(Records provided Opens)

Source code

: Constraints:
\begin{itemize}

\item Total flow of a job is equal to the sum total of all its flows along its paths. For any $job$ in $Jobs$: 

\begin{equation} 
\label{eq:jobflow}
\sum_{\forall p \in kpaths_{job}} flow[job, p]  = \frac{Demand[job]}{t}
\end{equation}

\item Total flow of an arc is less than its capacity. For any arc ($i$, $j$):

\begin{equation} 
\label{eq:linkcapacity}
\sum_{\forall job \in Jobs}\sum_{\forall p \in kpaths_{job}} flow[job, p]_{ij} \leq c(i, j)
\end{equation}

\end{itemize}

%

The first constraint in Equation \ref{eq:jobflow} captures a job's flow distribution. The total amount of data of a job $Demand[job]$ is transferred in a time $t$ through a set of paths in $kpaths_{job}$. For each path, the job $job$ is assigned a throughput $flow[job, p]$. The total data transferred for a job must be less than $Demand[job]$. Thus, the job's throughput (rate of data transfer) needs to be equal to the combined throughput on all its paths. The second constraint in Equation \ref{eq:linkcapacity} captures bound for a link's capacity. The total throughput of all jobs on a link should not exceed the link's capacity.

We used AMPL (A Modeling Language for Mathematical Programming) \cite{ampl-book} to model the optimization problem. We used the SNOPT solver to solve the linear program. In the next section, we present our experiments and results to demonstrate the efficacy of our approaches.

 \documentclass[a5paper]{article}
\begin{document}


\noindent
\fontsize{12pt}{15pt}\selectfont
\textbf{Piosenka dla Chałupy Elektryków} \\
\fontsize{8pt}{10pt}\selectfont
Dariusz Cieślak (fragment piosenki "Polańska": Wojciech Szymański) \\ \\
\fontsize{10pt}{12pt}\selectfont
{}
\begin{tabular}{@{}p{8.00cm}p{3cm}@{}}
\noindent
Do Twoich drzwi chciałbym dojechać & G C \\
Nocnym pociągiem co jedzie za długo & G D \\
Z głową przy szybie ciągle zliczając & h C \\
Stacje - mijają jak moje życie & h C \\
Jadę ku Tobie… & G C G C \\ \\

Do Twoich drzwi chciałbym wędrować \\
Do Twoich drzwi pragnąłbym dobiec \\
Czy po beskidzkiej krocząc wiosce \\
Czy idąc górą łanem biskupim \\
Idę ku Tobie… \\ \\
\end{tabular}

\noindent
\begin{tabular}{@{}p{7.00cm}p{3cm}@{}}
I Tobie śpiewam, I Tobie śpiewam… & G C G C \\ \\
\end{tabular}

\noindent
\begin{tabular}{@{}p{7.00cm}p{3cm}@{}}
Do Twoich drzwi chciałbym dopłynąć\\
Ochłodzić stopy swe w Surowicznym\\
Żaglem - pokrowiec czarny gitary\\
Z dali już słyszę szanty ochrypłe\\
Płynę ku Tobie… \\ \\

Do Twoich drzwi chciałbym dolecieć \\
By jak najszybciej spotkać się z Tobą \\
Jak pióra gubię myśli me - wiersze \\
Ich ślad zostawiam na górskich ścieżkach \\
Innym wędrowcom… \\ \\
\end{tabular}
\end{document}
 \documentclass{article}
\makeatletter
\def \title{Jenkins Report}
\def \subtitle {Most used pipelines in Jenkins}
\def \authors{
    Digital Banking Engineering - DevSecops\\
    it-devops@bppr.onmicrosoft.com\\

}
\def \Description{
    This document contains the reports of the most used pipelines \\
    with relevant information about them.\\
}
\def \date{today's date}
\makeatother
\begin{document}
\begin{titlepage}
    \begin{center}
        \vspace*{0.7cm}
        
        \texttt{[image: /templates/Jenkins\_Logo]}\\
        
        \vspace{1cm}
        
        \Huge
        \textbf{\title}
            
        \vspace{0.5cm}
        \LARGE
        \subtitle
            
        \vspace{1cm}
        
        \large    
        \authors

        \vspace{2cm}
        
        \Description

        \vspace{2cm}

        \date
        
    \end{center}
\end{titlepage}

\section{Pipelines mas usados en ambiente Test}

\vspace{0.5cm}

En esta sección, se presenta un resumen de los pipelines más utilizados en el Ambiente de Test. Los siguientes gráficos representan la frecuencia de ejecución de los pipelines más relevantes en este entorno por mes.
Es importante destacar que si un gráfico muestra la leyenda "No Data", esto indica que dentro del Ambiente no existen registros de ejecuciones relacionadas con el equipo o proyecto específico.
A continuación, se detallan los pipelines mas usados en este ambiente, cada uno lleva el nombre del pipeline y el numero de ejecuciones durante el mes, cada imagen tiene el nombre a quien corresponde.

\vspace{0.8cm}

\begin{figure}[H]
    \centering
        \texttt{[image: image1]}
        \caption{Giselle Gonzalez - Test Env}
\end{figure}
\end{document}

(Records provided Closes)

- Assignment -
Retype each line above with no alterations.

- Reply to the exercise -
Source code

: Constraints:
\begin{itemize}

\item Total flow of a job is equal to the sum total of all its flows along its paths. For any $job$ in $Jobs$: 

\begin{equation} 
\label{eq:jobflow}
\sum_{\forall p \in kpaths_{job}} flow[job, p]  = \frac{Demand[job]}{t}
\end{equation}

\item Total flow of an arc is less than its capacity. For any arc ($i$, $j$):

\begin{equation} 
\label{eq:linkcapacity}
\sum_{\forall job \in Jobs}\sum_{\forall p \in kpaths_{job}} flow[job, p]_{ij} \leq c(i, j)
\end{equation}

\end{itemize}

%

The first constraint in Equation \ref{eq:jobflow} captures a job's flow distribution. The total amount of data of a job $Demand[job]$ is transferred in a time $t$ through a set of paths in $kpaths_{job}$. For each path, the job $job$ is assigned a throughput $flow[job, p]$. The total data transferred for a job must be less than $Demand[job]$. Thus, the job's throughput (rate of data transfer) needs to be equal to the combined throughput on all its paths. The second constraint in Equation \ref{eq:linkcapacity} captures bound for a link's capacity. The total throughput of all jobs on a link should not exceed the link's capacity.

We used AMPL (A Modeling Language for Mathematical Programming) \cite{ampl-book} to model the optimization problem. We used the SNOPT solver to solve the linear program. In the next section, we present our experiments and results to demonstrate the efficacy of our approaches.

 \documentclass[a5paper]{article}
\begin{document}


\noindent
\fontsize{12pt}{15pt}\selectfont
\textbf{Piosenka dla Chałupy Elektryków} \\
\fontsize{8pt}{10pt}\selectfont
Dariusz Cieślak (fragment piosenki "Polańska": Wojciech Szymański) \\ \\
\fontsize{10pt}{12pt}\selectfont
{}
\begin{tabular}{@{}p{8.00cm}p{3cm}@{}}
\noindent
Do Twoich drzwi chciałbym dojechać & G C \\
Nocnym pociągiem co jedzie za długo & G D \\
Z głową przy szybie ciągle zliczając & h C \\
Stacje - mijają jak moje życie & h C \\
Jadę ku Tobie… & G C G C \\ \\

Do Twoich drzwi chciałbym wędrować \\
Do Twoich drzwi pragnąłbym dobiec \\
Czy po beskidzkiej krocząc wiosce \\
Czy idąc górą łanem biskupim \\
Idę ku Tobie… \\ \\
\end{tabular}

\noindent
\begin{tabular}{@{}p{7.00cm}p{3cm}@{}}
I Tobie śpiewam, I Tobie śpiewam… & G C G C \\ \\
\end{tabular}

\noindent
\begin{tabular}{@{}p{7.00cm}p{3cm}@{}}
Do Twoich drzwi chciałbym dopłynąć\\
Ochłodzić stopy swe w Surowicznym\\
Żaglem - pokrowiec czarny gitary\\
Z dali już słyszę szanty ochrypłe\\
Płynę ku Tobie… \\ \\

Do Twoich drzwi chciałbym dolecieć \\
By jak najszybciej spotkać się z Tobą \\
Jak pióra gubię myśli me - wiersze \\
Ich ślad zostawiam na górskich ścieżkach \\
Innym wędrowcom… \\ \\
\end{tabular}
\end{document}
 \documentclass{article}
\makeatletter
\def \title{Jenkins Report}
\def \subtitle {Most used pipelines in Jenkins}
\def \authors{
    Digital Banking Engineering - DevSecops\\
    it-devops@bppr.onmicrosoft.com\\

}
\def \Description{
    This document contains the reports of the most used pipelines \\
    with relevant information about them.\\
}
\def \date{today's date}
\makeatother
\begin{document}
\begin{titlepage}
    \begin{center}
        \vspace*{0.7cm}
        
        \texttt{[image: /templates/Jenkins\_Logo]}\\
        
        \vspace{1cm}
        
        \Huge
        \textbf{\title}
            
        \vspace{0.5cm}
        \LARGE
        \subtitle
            
        \vspace{1cm}
        
        \large    
        \authors

        \vspace{2cm}
        
        \Description

        \vspace{2cm}

        \date
        
    \end{center}
\end{titlepage}

\section{Pipelines mas usados en ambiente Test}

\vspace{0.5cm}

En esta sección, se presenta un resumen de los pipelines más utilizados en el Ambiente de Test. Los siguientes gráficos representan la frecuencia de ejecución de los pipelines más relevantes en este entorno por mes.
Es importante destacar que si un gráfico muestra la leyenda "No Data", esto indica que dentro del Ambiente no existen registros de ejecuciones relacionadas con el equipo o proyecto específico.
A continuación, se detallan los pipelines mas usados en este ambiente, cada uno lleva el nombre del pipeline y el numero de ejecuciones durante el mes, cada imagen tiene el nombre a quien corresponde.

\vspace{0.8cm}

\begin{figure}[H]
    \centering
        \texttt{[image: image1]}
        \caption{Giselle Gonzalez - Test Env}
\end{figure}
\end{document}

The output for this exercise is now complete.